We have previously found that Sirt2 enhanced the outgrowth of cellular processes and MBP expression in CG4 cells, where Sirt2 expression is suppressed by transcription factor Nkx2.2. However, the detailed mechanism of Sirt2 facilitating oligodendroglial cell differentiation remained unclear. In the present study, we observed that Sirt2 partially translocated into the nuclei when CG4 cells were induced to differentiate. Sirt2 was detected at the CpG island of PDGFRα promoter via ChIP assay during the cells differentiation process rather than during the state of growth. Sirt2 deacetylated protein(s) bound to the promoter of PDGFRα and simultaneously appeared to facilitate histone3 K27 tri-methylation, both of which are suppressive signatures on gene transcription activation. In bisulfate assay, we identified that Sirt2 significantly induced DNA methylation of PDGFRα promoter compared with the control.
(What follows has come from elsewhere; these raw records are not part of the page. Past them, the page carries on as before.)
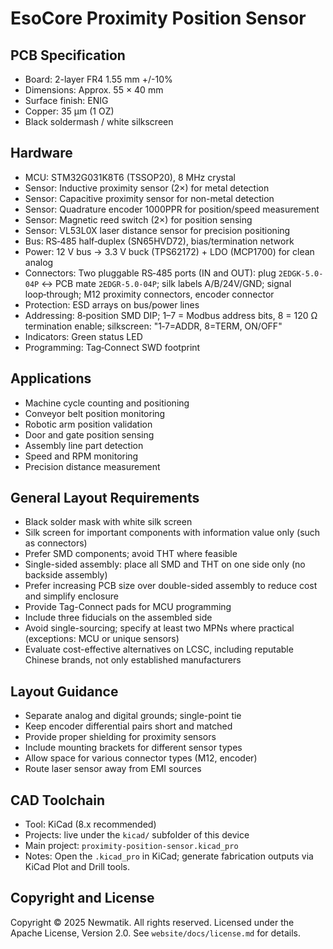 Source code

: # EsoCore Proximity Position Sensor

## PCB Specification

- Board: 2-layer FR4 1.55 mm +/-10%
- Dimensions: Approx. 55 × 40 mm
- Surface finish: ENIG
- Copper: 35 µm (1 OZ)
- Black soldermash / white silkscreen

## Hardware

- MCU: STM32G031K8T6 (TSSOP20), 8 MHz crystal
- Sensor: Inductive proximity sensor (2×) for metal detection
- Sensor: Capacitive proximity sensor for non-metal detection
- Sensor: Quadrature encoder 1000PPR for position/speed measurement
- Sensor: Magnetic reed switch (2×) for position sensing
- Sensor: VL53L0X laser distance sensor for precision positioning
- Bus: RS‑485 half‑duplex (SN65HVD72), bias/termination network
- Power: 12 V bus → 3.3 V buck (TPS62172) + LDO (MCP1700) for clean analog
- Connectors: Two pluggable RS‑485 ports (IN and OUT): plug `2EDGK-5.0-04P` ↔ PCB mate `2EDGR-5.0-04P`; silk labels A/B/24V/GND; signal loop‑through; M12 proximity connectors, encoder connector
- Protection: ESD arrays on bus/power lines
- Addressing: 8‑position SMD DIP; 1–7 = Modbus address bits, 8 = 120 Ω termination enable; silkscreen: "1‑7=ADDR, 8=TERM, ON/OFF"
- Indicators: Green status LED
- Programming: Tag‑Connect SWD footprint

## Applications

- Machine cycle counting and positioning
- Conveyor belt position monitoring
- Robotic arm position validation
- Door and gate position sensing
- Assembly line part detection
- Speed and RPM monitoring
- Precision distance measurement

## General Layout Requirements

- Black solder mask with white silk screen
- Silk screen for important components with information value only (such as connectors)
- Prefer SMD components; avoid THT where feasible
- Single-sided assembly: place all SMD and THT on one side only (no backside assembly)
- Prefer increasing PCB size over double-sided assembly to reduce cost and simplify enclosure
- Provide Tag-Connect pads for MCU programming
- Include three fiducials on the assembled side
- Avoid single-sourcing; specify at least two MPNs where practical (exceptions: MCU or unique sensors)
- Evaluate cost-effective alternatives on LCSC, including reputable Chinese brands, not only established manufacturers

## Layout Guidance

- Separate analog and digital grounds; single-point tie
- Keep encoder differential pairs short and matched
- Provide proper shielding for proximity sensors
- Include mounting brackets for different sensor types
- Allow space for various connector types (M12, encoder)
- Route laser sensor away from EMI sources

## CAD Toolchain

- Tool: KiCad (8.x recommended)
- Projects: live under the `kicad/` subfolder of this device
- Main project: `proximity-position-sensor.kicad_pro`
- Notes: Open the `.kicad_pro` in KiCad; generate fabrication outputs via KiCad Plot and Drill tools.

## Copyright and License

Copyright © 2025 Newmatik. All rights reserved.
Licensed under the Apache License, Version 2.0. See `website/docs/license.md` for details.
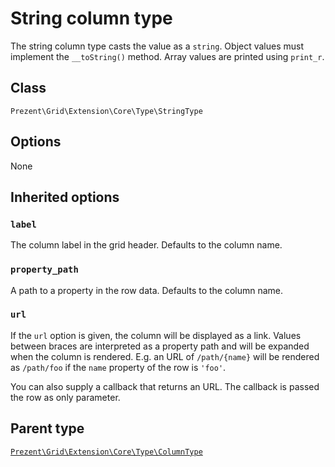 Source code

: String column type
==================

The string column type casts the value as a `string`. Object values must implement the `__toString()` method.
Array values are printed using `print_r`.

## Class

`Prezent\Grid\Extension\Core\Type\StringType`

## Options

None

## Inherited options

### `label`

The column label in the grid header. Defaults to the column name.

### `property_path`

A path to a property in the row data. Defaults to the column name.

### `url`

If the `url` option is given, the column will be displayed as a link. Values between braces are interpreted
as a property path and will be expanded when the column is rendered. E.g. an URL of `/path/{name}` will
be rendered as `/path/foo` if the `name` property of the row is `'foo'`.

You can also supply a callback that returns an URL. The callback is passed the row as only parameter.

## Parent type

[`Prezent\Grid\Extension\Core\Type\ColumnType`](column.md)
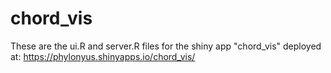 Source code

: chord_vis
=========

These are the ui.R and server.R files for the shiny app "chord_vis" deployed at: https://phylonyus.shinyapps.io/chord_vis/
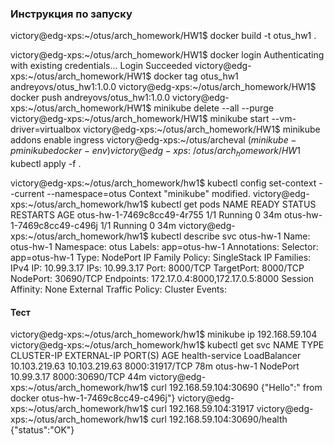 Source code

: ### Инструкция по запуску

victory@edg-xps:~/otus/arch_homework/HW1$ docker build -t otus_hw1 .

victory@edg-xps:~/otus/arch_homework/HW1$ docker login
    Authenticating with existing credentials...
    Login Succeeded
victory@edg-xps:~/otus/arch_homework/HW1$ docker tag otus_hw1 andreyovs/otus_hw1:1.0.0
victory@edg-xps:~/otus/arch_homework/HW1$ docker push andreyovs/otus_hw1:1.0.0
victory@edg-xps:~/otus/arch_homework/HW1$ minikube delete --all --purge
victory@edg-xps:~/otus/arch_homework/HW1$ minikube start --vm-driver=virtualbox
victory@edg-xps:~/otus/arch_homework/HW1$ minikube addons enable ingress
victory@edg-xps:~/otus/archeval $(minikube -p minikube docker-env)
victory@edg-xps:~/otus/arch_homework/HW1$ kubectl apply -f .

victory@edg-xps:~/otus/arch_homework/hw1$ kubectl config set-context --current --namespace=otus
    Context "minikube" modified.
victory@edg-xps:~/otus/arch_homework/hw1$ kubectl get pods
    NAME                         READY   STATUS    RESTARTS   AGE
    otus-hw-1-7469c8cc49-4r755   1/1     Running   0          34m
    otus-hw-1-7469c8cc49-c496j   1/1     Running   0          34m
victory@edg-xps:~/otus/arch_homework/hw1$ kubectl describe svc otus-hw-1
    Name:                     otus-hw-1
    Namespace:                otus
    Labels:                   app=otus-hw-1
    Annotations:              <none>
    Selector:                 app=otus-hw-1
    Type:                     NodePort
    IP Family Policy:         SingleStack
    IP Families:              IPv4
    IP:                       10.99.3.17
    IPs:                      10.99.3.17
    Port:                     <unset>  8000/TCP
    TargetPort:               8000/TCP
    NodePort:                 <unset>  30690/TCP
    Endpoints:                172.17.0.4:8000,172.17.0.5:8000
    Session Affinity:         None
    External Traffic Policy:  Cluster
    Events:                   <none>

#### Тест

victory@edg-xps:~/otus/arch_homework/hw1$ minikube ip
    192.168.59.104
victory@edg-xps:~/otus/arch_homework/hw1$ kubectl get svc
    NAME             TYPE           CLUSTER-IP      EXTERNAL-IP     PORT(S)          AGE
    health-service   LoadBalancer   10.103.219.63   10.103.219.63   8000:31917/TCP   78m
    otus-hw-1        NodePort       10.99.3.17      <none>          8000:30690/TCP   44m
victory@edg-xps:~/otus/arch_homework/hw1$ curl 192.168.59.104:30690
    {"Hello":" from docker otus-hw-1-7469c8cc49-c496j"}
victory@edg-xps:~/otus/arch_homework/hw1$ curl 192.168.59.104:31917
victory@edg-xps:~/otus/arch_homework/hw1$ curl 192.168.59.104:30690/health
    {"status":"OK"}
Consistently, Sirt2 overexpression down-regulated PDGFRα expression in CG4 cells. The knock-down of PDGFRα or Sirt2 over-expression repressed cell proliferation, but knock-down of Sirt2 promoted cell proliferation. Taken together, Sirt2 translocated into the nuclei while the cells initiated a differentiation process, facilitating CG4 cell differentiation partially through epigenetic modification and suppression of PDGFRα expression. The repression of PDGFRα expression mediated by Sirt2 appeared to facilitate a transition of cellular processes, i.e. from a proliferating progenitor state to a post-mitotic state in CG4 cells.